Collected data:
※ ※ ※
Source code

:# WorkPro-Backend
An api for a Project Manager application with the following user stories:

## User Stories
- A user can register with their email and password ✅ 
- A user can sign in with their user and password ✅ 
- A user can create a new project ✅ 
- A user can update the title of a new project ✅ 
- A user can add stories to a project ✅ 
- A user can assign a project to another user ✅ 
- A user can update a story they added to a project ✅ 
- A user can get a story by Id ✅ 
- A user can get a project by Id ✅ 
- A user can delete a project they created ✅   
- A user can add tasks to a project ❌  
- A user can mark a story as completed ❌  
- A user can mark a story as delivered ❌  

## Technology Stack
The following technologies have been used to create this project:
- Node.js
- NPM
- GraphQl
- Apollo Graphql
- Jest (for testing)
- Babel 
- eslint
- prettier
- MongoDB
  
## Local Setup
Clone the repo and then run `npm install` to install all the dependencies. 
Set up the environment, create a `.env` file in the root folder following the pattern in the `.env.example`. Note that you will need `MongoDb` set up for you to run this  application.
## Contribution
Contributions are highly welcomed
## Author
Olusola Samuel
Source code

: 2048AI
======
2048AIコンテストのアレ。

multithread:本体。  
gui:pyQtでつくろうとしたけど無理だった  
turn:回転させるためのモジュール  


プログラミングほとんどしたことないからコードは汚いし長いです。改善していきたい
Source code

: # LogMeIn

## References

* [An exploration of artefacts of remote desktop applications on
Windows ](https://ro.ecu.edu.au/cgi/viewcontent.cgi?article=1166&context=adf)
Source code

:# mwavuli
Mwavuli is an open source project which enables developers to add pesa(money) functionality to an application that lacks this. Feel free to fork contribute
※ ※ ※
## Task directions
Extract the complete data, matching each line exactly.

## Solution for this task
Source code

:# WorkPro-Backend
An api for a Project Manager application with the following user stories:

## User Stories
- A user can register with their email and password ✅ 
- A user can sign in with their user and password ✅ 
- A user can create a new project ✅ 
- A user can update the title of a new project ✅ 
- A user can add stories to a project ✅ 
- A user can assign a project to another user ✅ 
- A user can update a story they added to a project ✅ 
- A user can get a story by Id ✅ 
- A user can get a project by Id ✅ 
- A user can delete a project they created ✅   
- A user can add tasks to a project ❌  
- A user can mark a story as completed ❌  
- A user can mark a story as delivered ❌  

## Technology Stack
The following technologies have been used to create this project:
- Node.js
- NPM
- GraphQl
- Apollo Graphql
- Jest (for testing)
- Babel 
- eslint
- prettier
- MongoDB
  
## Local Setup
Clone the repo and then run `npm install` to install all the dependencies. 
Set up the environment, create a `.env` file in the root folder following the pattern in the `.env.example`. Note that you will need `MongoDb` set up for you to run this  application.
## Contribution
Contributions are highly welcomed
## Author
Olusola Samuel
Source code

: 2048AI
======
2048AIコンテストのアレ。

multithread:本体。  
gui:pyQtでつくろうとしたけど無理だった  
turn:回転させるためのモジュール  


プログラミングほとんどしたことないからコードは汚いし長いです。改善していきたい
Source code

: # LogMeIn

## References

* [An exploration of artefacts of remote desktop applications on
Windows ](https://ro.ecu.edu.au/cgi/viewcontent.cgi?article=1166&context=adf)
Source code

:# mwavuli
Mwavuli is an open source project which enables developers to add pesa(money) functionality to an application that lacks this. Feel free to fork contribute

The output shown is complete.